CHRONIQUE / Il m’est arrivé quelques avaries au volant ces dernières semaines. Tout a commencé lorsque je me suis stationnée dans un endroit interdit. Je vous rassure, ce n’était pas un stationnement pour personnes handicapées. J’ai tenté le coup en me stationnant dans un espace où il n’était pas permis de le faire et j’avais un beau cadeau sur mon pare-brise lorsque je suis retournée à ma voiture.

La semaine suivante, alors que je m’entraînais au gym, j’ai eu une autre mauvaise surprise en reprenant le volant. Un petit papier avait été inséré sous mon essuie-glace.

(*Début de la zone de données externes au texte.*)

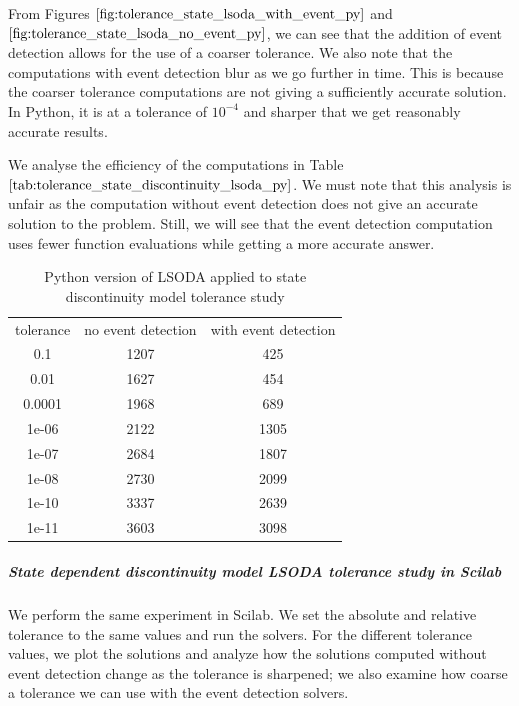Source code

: From Figures $\ref{fig:tolerance_state_lsoda_with_event_py}$ and $\ref{fig:tolerance_state_lsoda_no_event_py}$, we can see that the addition of event detection allows for the use of a coarser tolerance. We also note that the computations with event detection blur as we go further in time. This is because the coarser tolerance computations are not giving a sufficiently accurate solution. In Python, it is at a tolerance of $10^{-4}$ and sharper that we get reasonably accurate results. 

We analyse the efficiency of the computations in Table $\ref{tab:tolerance_state_discontinuity_lsoda_py}$. We must note that this analysis is unfair as the computation without event detection does not give an accurate solution to the problem. Still, we will see that the event detection computation uses fewer function evaluations while getting a more accurate answer.

\begin{table}[h]
\caption {Python version of LSODA applied to state discontinuity model tolerance study} \label{tab:tolerance_state_discontinuity_lsoda_py} 
\begin{center}
\begin{tabular}{ c c c }
tolerance & no event detection & with event detection \\
0.1 & 1207 & 425 \\
0.01 & 1627 & 454 \\
0.0001 & 1968 & 689 \\
1e-06 & 2122 & 1305 \\
1e-07 & 2684 & 1807 \\
1e-08 & 2730 & 2099 \\
1e-10 & 3337 & 2639 \\
1e-11 & 3603 & 3098 \\
\end{tabular}
\end{center}
\end{table}

\subparagraph{State dependent discontinuity model LSODA tolerance study in Scilab}

We perform the same experiment in Scilab. We set the absolute and relative tolerance to the same values and run the solvers. For the different tolerance values, we plot the solutions and analyze how the solutions computed without event detection change as the tolerance is sharpened; we also examine how coarse a tolerance we can use with the event detection solvers.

« J’ai reculé dans votre voiture. Téléphonez-moi au... », était-il écrit. Je sors donc de ma voiture pour constater les dégâts. D’abord agréablement surprise de voir que ma voiture n’avait rien à l’avant, j’ai commencé à sacrer lorsque j’ai vu mon derrière de char embouti.

J’appelle la coupable. Elle me répond être désolée, et je lui dis que ce n’est pas grave du tout, la remerciant de m’avoir laissé un mot. Je la remercie presque de m’avoir rentré dedans, que ça met un peu de piquant dans ma journée.

J’appelle mes assurances, recueille les informations de la jeune femme et vais au garage une première fois pour l’estimé. Mais j’attends toujours pour le rendez-vous des réparations. Bref, du précieux temps perdu !

La semaine suivante, lors du congé de Pâques, je me suis aventurée dans la Réserve faunique des Laurentides, cette fois au volant du pick-up à mon chum. J’étais peut-être trop excitée de conduire une belle camionnette ou d’avoir une fin de semaine de trois jours, mais mon pied était probablement trop pesant.

Je papotais tranquillement avec mon chum et je n’ai pas vu le policier qui faisait du radar. Je n’ai pas eu le temps de ralentir qu’il s’était déjà élancé à ma poursuite. Bon, j’exagère, puisqu’à la vue des gyrophares, je me suis évidemment rangée sur l’accotement.

Tout comme avec la demoiselle qui m’avait foncé dedans la semaine d’avant, je me suis montrée polie, souriante et gentille avec l’agent de la Sûreté du Québec. C’était la deuxième fois de ma vie que je me faisais arrêter et j’ai toujours eu comme mentalité qu’il vaut mieux rester gentil que de tenter de s’en sortir en s’obstinant. Je me suis tout le temps dit qu’un jour, ça paierait.

Ce jour n’est pas encore arrivé. Le policier m’a remis un beau constat d’infraction, et je l’ai pratiquement remercié lorsqu’il me l’a rendu.

En fait, à bien y penser, je l’ai réellement remercié.

Le « merci » sort tout seul lorsqu’on me donne quelque chose.